Гомогенизируйте твердую ткань с помощью ступки и пестиков. Перед гомогенизацией охладите ступку, пестик и шпатель, используя жидкий азот, чтобы предотвратить оттаивание образца. Обрабатывайте только один образец за раз.
Перенесите образец ткани в раствор с помощью охлажденного шпателя. Сверху на ткани вылейте жидкий азот. После того, как жидкий азот испарится, раздавите ткань пестиком.
Многократно добавляйте жидкий азот при измельчении ткани для получения мелкодисперсного порошка. Перенесите мелкодисперсный порошок в 1,5-миллилитровую микроцентрифужную трубку, предварительно охлажденную погружающейся в жидкий азот на 30 секунд. Добавьте по одному миллилитру ледяного раствора гуанидиниумфенола в каждую трубку и инкубировать трубки на льду в течение 20 минут.
Перед гомогенизацией различных твердых тканей тщательно очистите раствор, пестик и шпатель 70% этанолом, затем обеззараживающим РНКазой, а затем водой, обработанной DEPC. Замочите ступку, пестик и лопатку в 70% этаноле, затем протрите любую остаточную жидкость чистой, безворсовой тканью. Гомогенизировать мягкие ткани с помощью тканевого гомогенизатора.
Для дезинфекции гомогенизатора промывайте зонд с помощью прогонов с 70% этанола и обеззараживающего РНКазы в течение 30 секунд на одну промывку, затем промывайте водой, обработанной DEPC, а затем дополнительно 70% этанолом, каждый в течение 30 секунд. Протрите любую остаточную жидкость чистой, безворсовой тканью. Добавьте один миллилитр раствора фенола кислоты гуанидиниума в предварительно маркированные пять миллилитровых пробирок с круглым дном и перенесите образец ткани в пробирку.
Поместите трубку на лед на протяжении всей процедуры и гомогенизируйте ткань максимум на пять 32-х импульсов или до тех пор, пока ткань визуально не растворится. Инкубировать гомогенизированную ткань на льду до тех пор, пока все образцы тканей не будут обработаны. Продезинфицируйте и очистите гомогенизатор перед обработкой следующего образца ткани.

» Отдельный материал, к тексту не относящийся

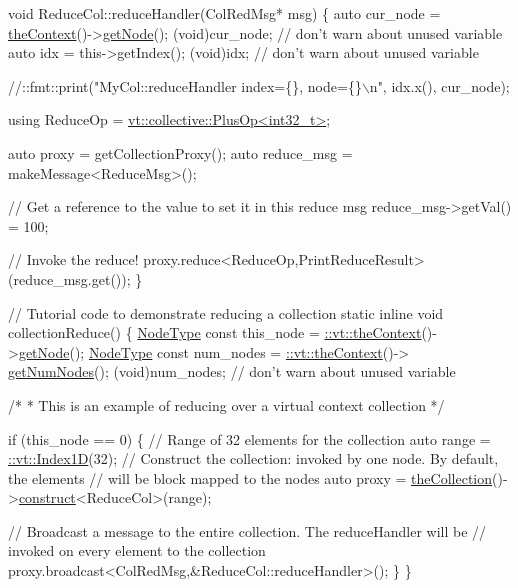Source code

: \begin{DoxyCodeInclude}
\textcolor{keywordtype}{void} ReduceCol::reduceHandler(ColRedMsg* msg) \{
  \textcolor{keyword}{auto} cur\_node = \hyperlink{namespacevt_a26551fe0e6e6a1371111df5b12c7e92c}{theContext}()->\hyperlink{structvt_1_1ctx_1_1_context_a0d52c263ce8516546a67443d9a86fa5f}{getNode}();
  (void)cur\_node;  \textcolor{comment}{// don't warn about unused variable}
  \textcolor{keyword}{auto} idx = this->getIndex();
  (void)idx;  \textcolor{comment}{// don't warn about unused variable}

  \textcolor{comment}{//::fmt::print("MyCol::reduceHandler index=\{\}, node=\{\}\(\backslash\)n", idx.x(), cur\_node);}

  \textcolor{keyword}{using} ReduceOp = \hyperlink{structvt_1_1collective_1_1reduce_1_1operators_1_1_plus_op}{vt::collective::PlusOp<int32\_t>};

  \textcolor{keyword}{auto} proxy = getCollectionProxy();
  \textcolor{keyword}{auto} reduce\_msg = makeMessage<ReduceMsg>();

  \textcolor{comment}{// Get a reference to the value to set it in this reduce msg}
  reduce\_msg->getVal() = 100;

  \textcolor{comment}{// Invoke the reduce!}
  proxy.reduce<ReduceOp,PrintReduceResult>(reduce\_msg.get());
\}

\textcolor{comment}{// Tutorial code to demonstrate reducing a collection}
\textcolor{keyword}{static} \textcolor{keyword}{inline} \textcolor{keywordtype}{void} collectionReduce() \{
  \hyperlink{namespacevt_a866da9d0efc19c0a1ce79e9e492f47e2}{NodeType} \textcolor{keyword}{const} this\_node = \hyperlink{namespacevt_a26551fe0e6e6a1371111df5b12c7e92c}{::vt::theContext}()->\hyperlink{structvt_1_1ctx_1_1_context_a0d52c263ce8516546a67443d9a86fa5f}{getNode}();
  \hyperlink{namespacevt_a866da9d0efc19c0a1ce79e9e492f47e2}{NodeType} \textcolor{keyword}{const} num\_nodes = \hyperlink{namespacevt_a26551fe0e6e6a1371111df5b12c7e92c}{::vt::theContext}()->
      \hyperlink{structvt_1_1ctx_1_1_context_a7f41071aadf6d5fa9e1b6c703c5ff19d}{getNumNodes}();
  (void)num\_nodes;  \textcolor{comment}{// don't warn about unused variable}

  \textcolor{comment}{/*}
\textcolor{comment}{   * This is an example of reducing over a virtual context collection}
\textcolor{comment}{   */}

  \textcolor{keywordflow}{if} (this\_node == 0) \{
    \textcolor{comment}{// Range of 32 elements for the collection}
    \textcolor{keyword}{auto} range = \hyperlink{namespacevt_1_1index_a091a4f5a7a2c993d9727eaa60cf67d81}{::vt::Index1D}(32);
    \textcolor{comment}{// Construct the collection: invoked by one node. By default, the elements}
    \textcolor{comment}{// will be block mapped to the nodes}
    \textcolor{keyword}{auto} proxy = \hyperlink{namespacevt_a1c45ce63bfd2c327ff7d76a319a371d8}{theCollection}()->\hyperlink{structvt_1_1vrt_1_1collection_1_1_collection_manager_a4de84e9efd7a3948e3c20be549441cfd}{construct}<ReduceCol>(range);

    \textcolor{comment}{// Broadcast a message to the entire collection. The reduceHandler will be}
    \textcolor{comment}{// invoked on every element to the collection}
    proxy.broadcast<ColRedMsg,&ReduceCol::reduceHandler>();
  \}
\}
\end{DoxyCodeInclude}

Используя стерильные щипцы, удалите любой кусок ткани, присутствующий в зубах зонда. Инкубировать всю гомогенизированную ткань на льду в течение дополнительных 20 минут, а затем перенести образец ткани в предварительно маркированную, предварительно охлажденную микроцентрифужную трубку размером 1,5 миллилитра. Семь уникальных тканей коленного сустава человека, полученных от пациентов с остеоартритом, были обработаны в течение четырех часов после хирургического удаления.

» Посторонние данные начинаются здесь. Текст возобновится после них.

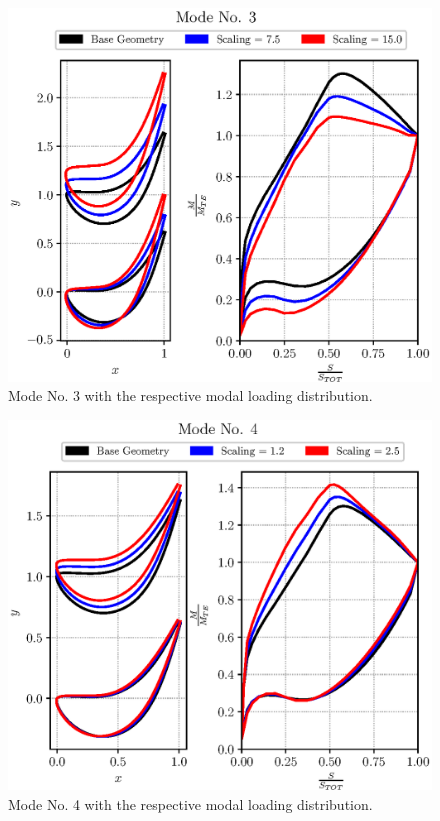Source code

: \begin{figure}[H]
    \centering
    \includegraphics[scale=\scaleBlade]{./images/mode03.eps}
    \caption{Mode No. 3 with the respective modal loading distribution.}
    \label{fig:PCAmode3}
\end{figure} 

\begin{figure}[H]
    \centering
    \includegraphics[scale=\scaleBlade]{./images/mode04.eps}
    \caption{Mode No. 4 with the respective modal loading distribution.}
    \label{fig:PCAmode4}
\end{figure}

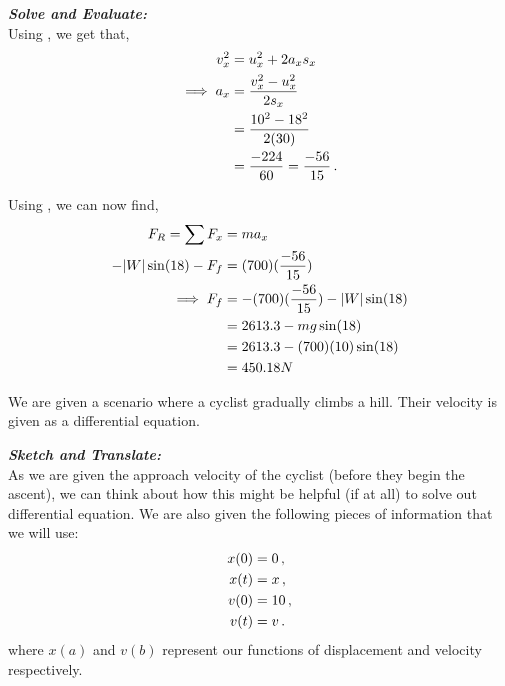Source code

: \begin{subquestions}
\textbf{\textit{Solve and Evaluate:}} \\
Using , we get that,
\begin{align}
	v_x^2 & = u_x^2 + 2a_xs_x \nonumber \\
	\implies a_x & = \frac{v_x^2-u_x^2}{2s_x} \nonumber \\
	  & = \frac{10^2-18^2}{2(30)} \nonumber \\
	  & = \frac{-224}{60} = \frac{-56}{15} \,. 
\end{align}

Using , we can now find,
\begin{align}
	F_R = \sum F_x & = ma_x \nonumber \\
	      -|W|\sin(18) - F_f & = (700)(\frac{-56}{15}) \nonumber \\
	      \implies F_f & = -(700)(\frac{-56}{15})-|W|\sin(18) \nonumber \\
	                   & = 2613.3-mg\sin(18) \nonumber \\
	                   & = 2613.3-(700)(10)\sin(18) \nonumber \\
	                   & = 450.18N
\end{align}



\subquestion
We are given a scenario where a cyclist gradually climbs a hill. Their velocity is given as a differential equation.

\begin{subsubquestions}
	
\subsubquestion

\textbf{\textit{Sketch and Translate:}} \\
As we are given the approach velocity of the cyclist (before they begin the ascent), we can think about how this might be helpful (if at all) to solve out differential equation.
We are also given the following pieces of information that we will use: 
\begin{align}
	x(0) &= 0 \,,\nonumber \\
	x(t) &= x \,,\nonumber \\
	v(0) &= 10 \,,\nonumber \\
	v(t) &= v \,.
\end{align}
where $x(a)$ and $v(b)$ represent our functions of displacement and velocity respectively.\\
	

\end{subsubquestions}
\end{subquestions}
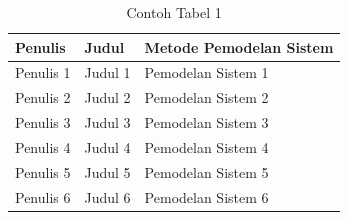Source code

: \begin{table}[H]
    \centering
    \caption{Contoh Tabel 1}
    \label{t risetPemodelan}
    \begin{tabularx}{\linewidth}{
        |p{}%
        |p{}%
        |p{}|%
    }
        \hline
        Penulis & Judul & Metode Pemodelan Sistem\\ \hline
        Penulis 1 & Judul 1 & Pemodelan Sistem 1 \\ \hline
        Penulis 2 & Judul 2 & Pemodelan Sistem 2 \\ \hline
        Penulis 3 & Judul 3 & Pemodelan Sistem 3 \\ \hline
        Penulis 4 & Judul 4 & Pemodelan Sistem 4 \\ \hline
        Penulis 5 & Judul 5 & Pemodelan Sistem 5 \\ \hline
        Penulis 6 & Judul 6 & Pemodelan Sistem 6 \\ \hline
    \end{tabularx}
\end{table}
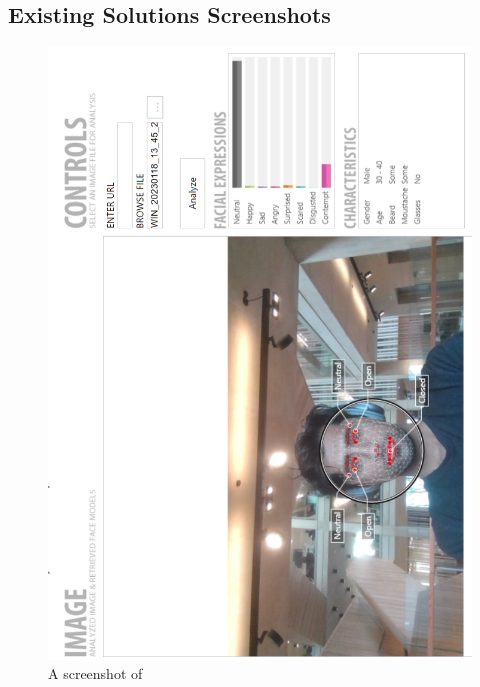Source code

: \documentclass[12pt, a4paper]{article}
\begin{document}
\begin{appendices}
\pagestyle{fancy}


\section{Existing Solutions Screenshots}
\label{appendix:ess}

\begin{figure}[H]
    \centering
    \includegraphics[scale=0.76]{images/noldus.png}
    \caption{A screenshot of \cite{noldus}}
    \label{fig:essnoldus}
\end{figure}


\end{appendices}
\end{document}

Ткани были идентифицированы визуально и подтверждены гистологическим окрашиванием H&E. Окрашенные H&E участки твердых тканей, суставной хрящ, субхондральная кость и мениск были визуализированы с шестикратным увеличением и 40-кратным увеличением. Аналогичным образом, окрашенные H&E участки мягких тканей, инфрапателлярная жировая прокладка, передняя крестообразная связка, синовиальная и косая мышца vastus medialis были визуализированы при шестикратном увеличении, а затем при 40-кратном увеличении.

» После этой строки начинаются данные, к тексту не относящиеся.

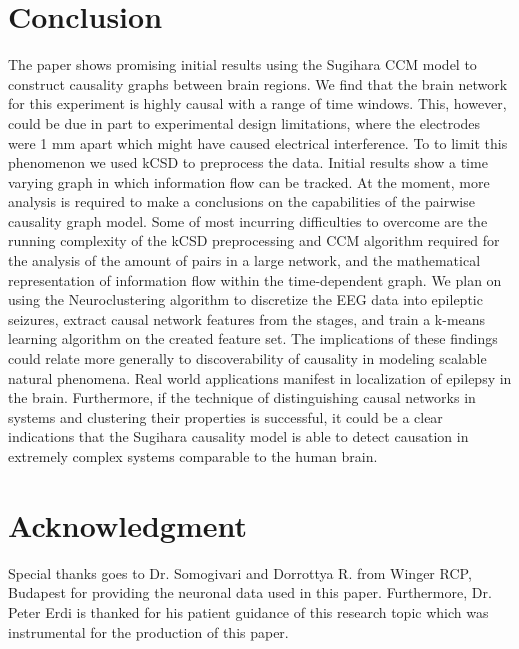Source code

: \documentclass[journal,12pt,onecolumn,draftclsnofoot]{IEEEtran}  %
\begin{document}
\section{Conclusion}
The paper shows promising initial results using the Sugihara CCM model to construct causality graphs between brain regions. We find that the brain network for this experiment is highly causal with a range of time windows. This, however, could be due in part to experimental design limitations, where the electrodes were 1 mm apart which might have caused electrical interference. To to limit this phenomenon we used kCSD to preprocess the data. Initial results show a time varying graph in which information flow can be tracked. At the moment, more analysis is required to make a conclusions on the capabilities of the pairwise causality graph model. Some of most incurring difficulties to overcome are the running complexity of the kCSD preprocessing and CCM algorithm required for the analysis of the amount of pairs in a large network, and the mathematical representation of information flow within the time-dependent graph. We plan on using the Neuroclustering algorithm to discretize the EEG data into epileptic seizures, extract causal network features from the stages, and train a k-means learning algorithm on the created feature set. The implications of these findings could relate more generally to discoverability of causality in modeling scalable natural phenomena. Real world applications manifest in localization of epilepsy in the brain. Furthermore, if the technique of distinguishing causal networks in systems and clustering their properties is successful, it could be a clear indications that the Sugihara causality model is able to detect causation in extremely complex systems comparable to the human brain.

\section*{Acknowledgment}

Special thanks goes to Dr. Somogivari and Dorrottya R. from Winger RCP, Budapest for providing the neuronal data used in this paper. Furthermore, Dr. Peter Erdi is thanked for his patient guidance of this research topic which was instrumental for the production of this paper.

\balance


\end{document}
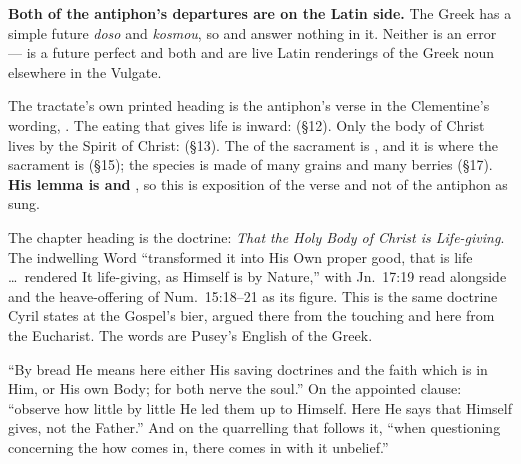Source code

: \textbf{Both of the antiphon's departures are on the Latin side.} The Greek has a
simple future \emph{doso} and \emph{kosmou}, so  and 
answer nothing in it. Neither is an error ---  is a future
perfect and both  and  are live Latin renderings of
the Greek noun elsewhere in the Vulgate.

\begin{witnessnote}
 The tractate's own printed heading is the antiphon's verse in the
Clementine's wording, .
The eating that gives life is inward:  (§12). Only the body of Christ lives by
the Spirit of Christ:  (§13). The  of the sacrament is , and it is  where the sacrament is  (§15); the species is made of many grains and many berries
(§17). \textbf{His lemma is  and }, so this is
exposition of the verse and not of the antiphon as sung.
\end{witnessnote}

\begin{witnessnote}
 The
chapter heading is the doctrine: \emph{That the Holy Body of Christ is
Life-giving}. The indwelling Word ``transformed it into His Own proper good, that
is life \dots\ rendered It life-giving, as Himself is by Nature,'' with Jn.\ 17:19
read alongside and the heave-offering of Num.\ 15:18--21 as its figure. This is
the same doctrine Cyril states at the Gospel's bier, argued there from the
touching and here from the Eucharist. The words are Pusey's English of the
Greek.
\end{witnessnote}

\begin{witnessnote}
 ``By bread He means here either His
saving doctrines and the faith which is in Him, or His own Body; for both nerve
the soul.'' On the appointed clause: ``observe how little by little He led them up
to Himself. Here He says that Himself gives, not the Father.'' And on the
quarrelling that follows it, ``when questioning concerning the how comes in, there
comes in with it unbelief.''
\end{witnessnote}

Оценка качества экстрагированной РНК показала наличие образцов высокого качества, основанных на целостности, выходе и чистоте, а также образцов низкого качества, предполагая, что, несмотря на использование оптимизированного метода, внешние факторы, такие как тяжесть заболевания, могут влиять на качество РНК в разных тканях одного и того же пациента. Правильная идентификация каждого типа тканей необходима для обеспечения внутри- и межтканевых сравнений внутри и между образцами пациентов, особенно учитывая значительную гетерогенность тканей первичного заболевания. Технологии секвенирования быстро развиваются, и выделение высококачественной РНК является критически важной предпосылкой для использования этих технологий для разгадки основных тканеспецифических механизмов при сложных хронических заболеваниях, таких как остеоартрит.